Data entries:
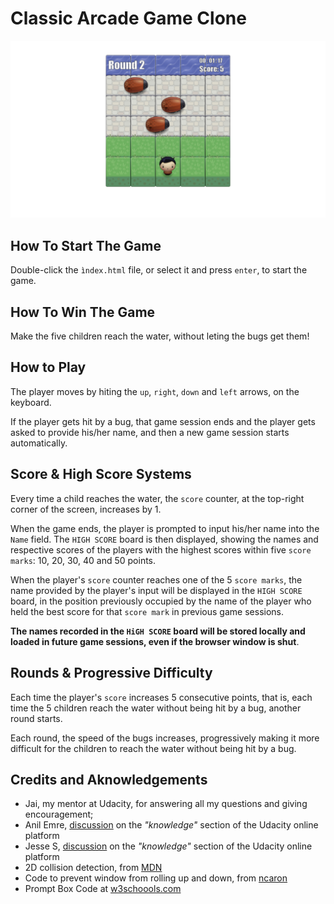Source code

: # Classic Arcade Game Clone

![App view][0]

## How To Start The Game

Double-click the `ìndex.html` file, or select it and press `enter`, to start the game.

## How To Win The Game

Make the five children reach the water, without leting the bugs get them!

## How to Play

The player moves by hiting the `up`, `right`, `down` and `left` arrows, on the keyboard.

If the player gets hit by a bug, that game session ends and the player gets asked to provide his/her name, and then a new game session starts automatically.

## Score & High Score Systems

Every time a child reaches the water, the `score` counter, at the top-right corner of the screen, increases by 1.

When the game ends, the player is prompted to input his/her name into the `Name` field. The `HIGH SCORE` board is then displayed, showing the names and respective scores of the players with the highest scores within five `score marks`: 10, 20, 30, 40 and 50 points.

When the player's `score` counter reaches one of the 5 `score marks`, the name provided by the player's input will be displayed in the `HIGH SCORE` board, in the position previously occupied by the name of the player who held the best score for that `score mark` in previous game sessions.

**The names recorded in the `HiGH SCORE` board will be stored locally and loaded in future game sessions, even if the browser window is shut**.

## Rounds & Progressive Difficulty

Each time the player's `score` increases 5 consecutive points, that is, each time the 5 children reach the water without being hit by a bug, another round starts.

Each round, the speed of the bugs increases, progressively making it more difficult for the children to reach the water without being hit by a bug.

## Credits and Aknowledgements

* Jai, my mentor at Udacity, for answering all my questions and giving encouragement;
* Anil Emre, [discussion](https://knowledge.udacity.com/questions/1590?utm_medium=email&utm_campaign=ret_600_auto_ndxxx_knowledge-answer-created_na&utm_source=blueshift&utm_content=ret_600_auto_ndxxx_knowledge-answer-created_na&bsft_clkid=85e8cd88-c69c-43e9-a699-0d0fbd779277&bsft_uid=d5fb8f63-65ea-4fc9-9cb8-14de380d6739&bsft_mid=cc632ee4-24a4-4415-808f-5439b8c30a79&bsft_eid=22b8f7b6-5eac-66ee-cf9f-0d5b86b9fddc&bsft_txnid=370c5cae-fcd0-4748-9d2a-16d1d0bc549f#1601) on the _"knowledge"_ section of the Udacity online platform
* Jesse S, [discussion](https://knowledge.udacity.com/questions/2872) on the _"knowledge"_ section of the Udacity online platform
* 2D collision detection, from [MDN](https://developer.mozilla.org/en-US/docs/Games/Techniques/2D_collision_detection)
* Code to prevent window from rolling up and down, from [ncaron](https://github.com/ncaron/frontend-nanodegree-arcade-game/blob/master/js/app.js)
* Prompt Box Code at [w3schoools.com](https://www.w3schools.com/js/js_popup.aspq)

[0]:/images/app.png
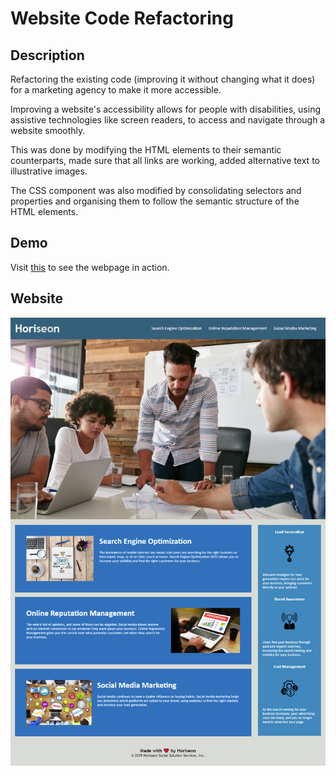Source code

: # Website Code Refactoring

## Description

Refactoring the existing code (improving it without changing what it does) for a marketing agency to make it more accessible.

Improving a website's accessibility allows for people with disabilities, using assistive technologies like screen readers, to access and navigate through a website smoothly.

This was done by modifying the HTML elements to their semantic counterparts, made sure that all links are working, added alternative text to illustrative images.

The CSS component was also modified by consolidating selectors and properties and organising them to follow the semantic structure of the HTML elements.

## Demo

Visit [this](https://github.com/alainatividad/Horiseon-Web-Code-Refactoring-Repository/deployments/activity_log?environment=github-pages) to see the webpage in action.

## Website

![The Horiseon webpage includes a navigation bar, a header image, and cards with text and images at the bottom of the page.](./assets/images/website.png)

__The task__
Would you write out the data exactly, with no pictures in the copy?

__Result for this exercise__
Source code

: # Classic Arcade Game Clone

![App view][0]

## How To Start The Game

Double-click the `ìndex.html` file, or select it and press `enter`, to start the game.

## How To Win The Game

Make the five children reach the water, without leting the bugs get them!

## How to Play

The player moves by hiting the `up`, `right`, `down` and `left` arrows, on the keyboard.

If the player gets hit by a bug, that game session ends and the player gets asked to provide his/her name, and then a new game session starts automatically.

## Score & High Score Systems

Every time a child reaches the water, the `score` counter, at the top-right corner of the screen, increases by 1.

When the game ends, the player is prompted to input his/her name into the `Name` field. The `HIGH SCORE` board is then displayed, showing the names and respective scores of the players with the highest scores within five `score marks`: 10, 20, 30, 40 and 50 points.

When the player's `score` counter reaches one of the 5 `score marks`, the name provided by the player's input will be displayed in the `HIGH SCORE` board, in the position previously occupied by the name of the player who held the best score for that `score mark` in previous game sessions.

**The names recorded in the `HiGH SCORE` board will be stored locally and loaded in future game sessions, even if the browser window is shut**.

## Rounds & Progressive Difficulty

Each time the player's `score` increases 5 consecutive points, that is, each time the 5 children reach the water without being hit by a bug, another round starts.

Each round, the speed of the bugs increases, progressively making it more difficult for the children to reach the water without being hit by a bug.

## Credits and Aknowledgements

* Jai, my mentor at Udacity, for answering all my questions and giving encouragement;
* Anil Emre, [discussion](https://knowledge.udacity.com/questions/1590?utm_medium=email&utm_campaign=ret_600_auto_ndxxx_knowledge-answer-created_na&utm_source=blueshift&utm_content=ret_600_auto_ndxxx_knowledge-answer-created_na&bsft_clkid=85e8cd88-c69c-43e9-a699-0d0fbd779277&bsft_uid=d5fb8f63-65ea-4fc9-9cb8-14de380d6739&bsft_mid=cc632ee4-24a4-4415-808f-5439b8c30a79&bsft_eid=22b8f7b6-5eac-66ee-cf9f-0d5b86b9fddc&bsft_txnid=370c5cae-fcd0-4748-9d2a-16d1d0bc549f#1601) on the _"knowledge"_ section of the Udacity online platform
* Jesse S, [discussion](https://knowledge.udacity.com/questions/2872) on the _"knowledge"_ section of the Udacity online platform
* 2D collision detection, from [MDN](https://developer.mozilla.org/en-US/docs/Games/Techniques/2D_collision_detection)
* Code to prevent window from rolling up and down, from [ncaron](https://github.com/ncaron/frontend-nanodegree-arcade-game/blob/master/js/app.js)
* Prompt Box Code at [w3schoools.com](https://www.w3schools.com/js/js_popup.aspq)

[0]:/images/app.png
Source code

: # Website Code Refactoring

## Description

Refactoring the existing code (improving it without changing what it does) for a marketing agency to make it more accessible.

Improving a website's accessibility allows for people with disabilities, using assistive technologies like screen readers, to access and navigate through a website smoothly.

This was done by modifying the HTML elements to their semantic counterparts, made sure that all links are working, added alternative text to illustrative images.

The CSS component was also modified by consolidating selectors and properties and organising them to follow the semantic structure of the HTML elements.

## Demo

Visit [this](https://github.com/alainatividad/Horiseon-Web-Code-Refactoring-Repository/deployments/activity_log?environment=github-pages) to see the webpage in action.

## Website

![The Horiseon webpage includes a navigation bar, a header image, and cards with text and images at the bottom of the page.](./assets/images/website.png)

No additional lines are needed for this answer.